TASK ITEM
Copy out the data in full and exactly, passing over the pictures.

Excerpts from a dataset
* * * * *
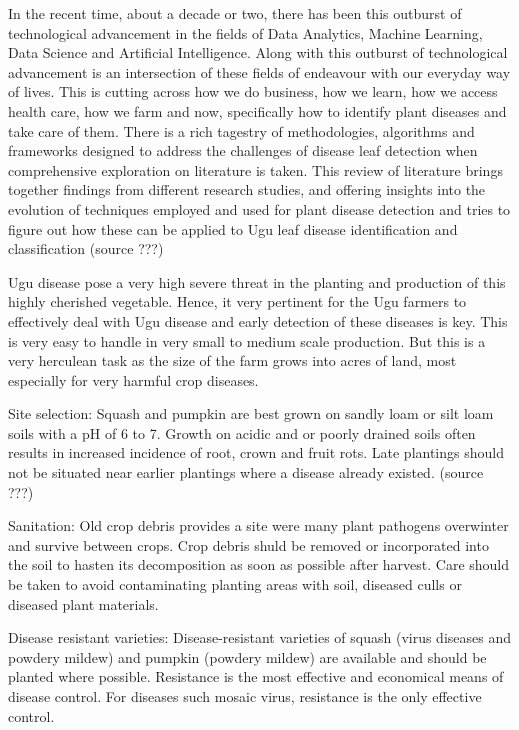 In the recent time, about a decade or two, there has been this outburst of technological advancement in the fields of Data Analytics, Machine Learning, Data Science and Artificial Intelligence. Along with this outburst of technological advancement is an intersection of these fields of endeavour with our everyday way of lives. This is cutting across how we do business, how we learn, how we access health care, how we farm and now, specifically how to identify plant diseases and take care of them. There is a rich tagestry of methodologies, algorithms and frameworks designed to address the challenges of disease leaf detection when comprehensive exploration on literature is taken. This review of literature brings together findings from different research studies, and offering insights into the evolution of techniques employed and used for plant disease detection and tries to figure out how these can be applied to Ugu leaf disease identification and classification (source ???)

Ugu disease pose a very high severe threat in the planting and production of this highly cherished vegetable. Hence, it very pertinent for the Ugu farmers to effectively deal with Ugu disease and early detection of these diseases is key. This is very easy to handle in very small to medium scale production. But this is a very herculean task as the size of the farm grows into acres of land, most especially for very harmful crop diseases.

Site selection: Squash and pumpkin are best grown on sandly loam or silt loam soils with a pH of 6 to 7. Growth on acidic and or poorly drained soils often results in increased incidence of root, crown and fruit rots. Late plantings should not be situated near earlier plantings  where a disease already existed. (source ???)

Sanitation: Old crop debris provides a site were many plant pathogens overwinter and survive between crops. Crop debris shuld be removed or incorporated into the soil to hasten its decomposition as soon as possible after harvest. Care should be taken to avoid contaminating planting areas with soil, diseased culls or diseased plant materials. 

Disease resistant varieties: Disease-resistant varieties of squash (virus  diseases and powdery mildew) and pumpkin (powdery mildew) are available and should be planted where possible. Resistance is the most effective and economical means of disease control. For diseases such mosaic virus, resistance is the only effective control.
* * * * *
YOUR SOLUTION
 In the recent time, about a decade or two, there has been this outburst of technological advancement in the fields of Data Analytics, Machine Learning, Data Science and Artificial Intelligence. Along with this outburst of technological advancement is an intersection of these fields of endeavour with our everyday way of lives. This is cutting across how we do business, how we learn, how we access health care, how we farm and now, specifically how to identify plant diseases and take care of them. There is a rich tagestry of methodologies, algorithms and frameworks designed to address the challenges of disease leaf detection when comprehensive exploration on literature is taken. This review of literature brings together findings from different research studies, and offering insights into the evolution of techniques employed and used for plant disease detection and tries to figure out how these can be applied to Ugu leaf disease identification and classification (source ???)

Ugu disease pose a very high severe threat in the planting and production of this highly cherished vegetable. Hence, it very pertinent for the Ugu farmers to effectively deal with Ugu disease and early detection of these diseases is key. This is very easy to handle in very small to medium scale production. But this is a very herculean task as the size of the farm grows into acres of land, most especially for very harmful crop diseases.

Site selection: Squash and pumpkin are best grown on sandly loam or silt loam soils with a pH of 6 to 7. Growth on acidic and or poorly drained soils often results in increased incidence of root, crown and fruit rots. Late plantings should not be situated near earlier plantings  where a disease already existed. (source ???)

Sanitation: Old crop debris provides a site were many plant pathogens overwinter and survive between crops. Crop debris shuld be removed or incorporated into the soil to hasten its decomposition as soon as possible after harvest. Care should be taken to avoid contaminating planting areas with soil, diseased culls or diseased plant materials. 

Disease resistant varieties: Disease-resistant varieties of squash (virus  diseases and powdery mildew) and pumpkin (powdery mildew) are available and should be planted where possible. Resistance is the most effective and economical means of disease control. For diseases such mosaic virus, resistance is the only effective control.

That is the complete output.